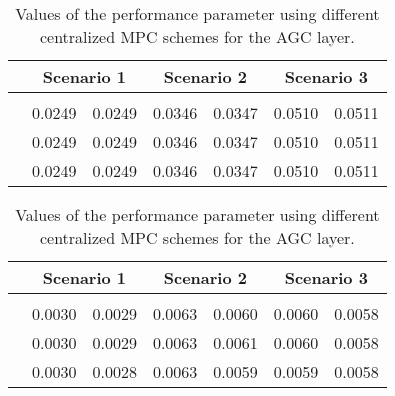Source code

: \documentclass[a4paper]{article}
\begin{document}
          \begin{table}[!ht]
            \centering
            \begin{tabular}{|c||c|c||c|c||c|c|}
              \hline
                                     & \multicolumn{2}{|c||}{Scenario 1} & \multicolumn{2}{|c||}{Scenario 2} & \multicolumn{2}{|c|}{Scenario 3} \\
              \hline
                                     &                      &           &                     &           &                    &            \\
              \hline
                    &       0.0249           &   0.0249        &    0.0346            &   0.0347        &    0.0510           &      0.0511       \\
              \hline
                   &      0.0249            &    0.0249      &     0.0346            &   0.0347        &    0.0510           &    0.0511         \\
              \hline
                   &       0.0249           &   0.0249       &    0.0346             &   0.0347        &   0.0510            &   0.0511            \\
              \hline
            \end{tabular}
            \caption{Values of the performance parameter  using different centralized MPC schemes for the AGC layer.}
            \label{tab:simulationsEta}
          \end{table}

          \begin{table}[!ht]
            \centering
            \begin{tabular}{|c||c|c||c|c||c|c|}
              \hline
                                     & \multicolumn{2}{|c||}{Scenario 1} & \multicolumn{2}{|c||}{Scenario 2} & \multicolumn{2}{|c|}{Scenario 3} \\
              \hline
                                     &                      &           &                     &           &                    &            \\
              \hline
                     &        0.0030         &   0.0029       &    0.0063              &     0.0060     &      0.0060          &   0.0058         \\
              \hline
                   &       0.0030          &   0.0029        &   0.0063              &   0.0061        &   0.0060             &    0.0058        \\
              \hline
                   &    0.0030            &     0.0028       &    0.0063              &  0.0059        &  0.0059              &   0.0058          \\
              \hline
            \end{tabular}
            \caption{Values of the performance parameter  using different centralized MPC schemes for the AGC layer.}
            \label{tab:simulationsPhi}
          \end{table}
\end{document}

══════════════════════════════

▸ **EXERCISE DESCRIPTION**:
Set the pictures aside and reproduce the data above exactly.

▸ **SOLUTION TO THIS EXERCISE**:
Source code

: \documentclass[a4paper]{article}
\begin{document}
          \begin{table}[!ht]
            \centering
            \begin{tabular}{|c||c|c||c|c||c|c|}
              \hline
                                     & \multicolumn{2}{|c||}{Scenario 1} & \multicolumn{2}{|c||}{Scenario 2} & \multicolumn{2}{|c|}{Scenario 3} \\
              \hline
                                     &                      &           &                     &           &                    &            \\
              \hline
                    &       0.0249           &   0.0249        &    0.0346            &   0.0347        &    0.0510           &      0.0511       \\
              \hline
                   &      0.0249            &    0.0249      &     0.0346            &   0.0347        &    0.0510           &    0.0511         \\
              \hline
                   &       0.0249           &   0.0249       &    0.0346             &   0.0347        &   0.0510            &   0.0511            \\
              \hline
            \end{tabular}
            \caption{Values of the performance parameter  using different centralized MPC schemes for the AGC layer.}
            \label{tab:simulationsEta}
          \end{table}

          \begin{table}[!ht]
            \centering
            \begin{tabular}{|c||c|c||c|c||c|c|}
              \hline
                                     & \multicolumn{2}{|c||}{Scenario 1} & \multicolumn{2}{|c||}{Scenario 2} & \multicolumn{2}{|c|}{Scenario 3} \\
              \hline
                                     &                      &           &                     &           &                    &            \\
              \hline
                     &        0.0030         &   0.0029       &    0.0063              &     0.0060     &      0.0060          &   0.0058         \\
              \hline
                   &       0.0030          &   0.0029        &   0.0063              &   0.0061        &   0.0060             &    0.0058        \\
              \hline
                   &    0.0030            &     0.0028       &    0.0063              &  0.0059        &  0.0059              &   0.0058          \\
              \hline
            \end{tabular}
            \caption{Values of the performance parameter  using different centralized MPC schemes for the AGC layer.}
            \label{tab:simulationsPhi}
          \end{table}
\end{document}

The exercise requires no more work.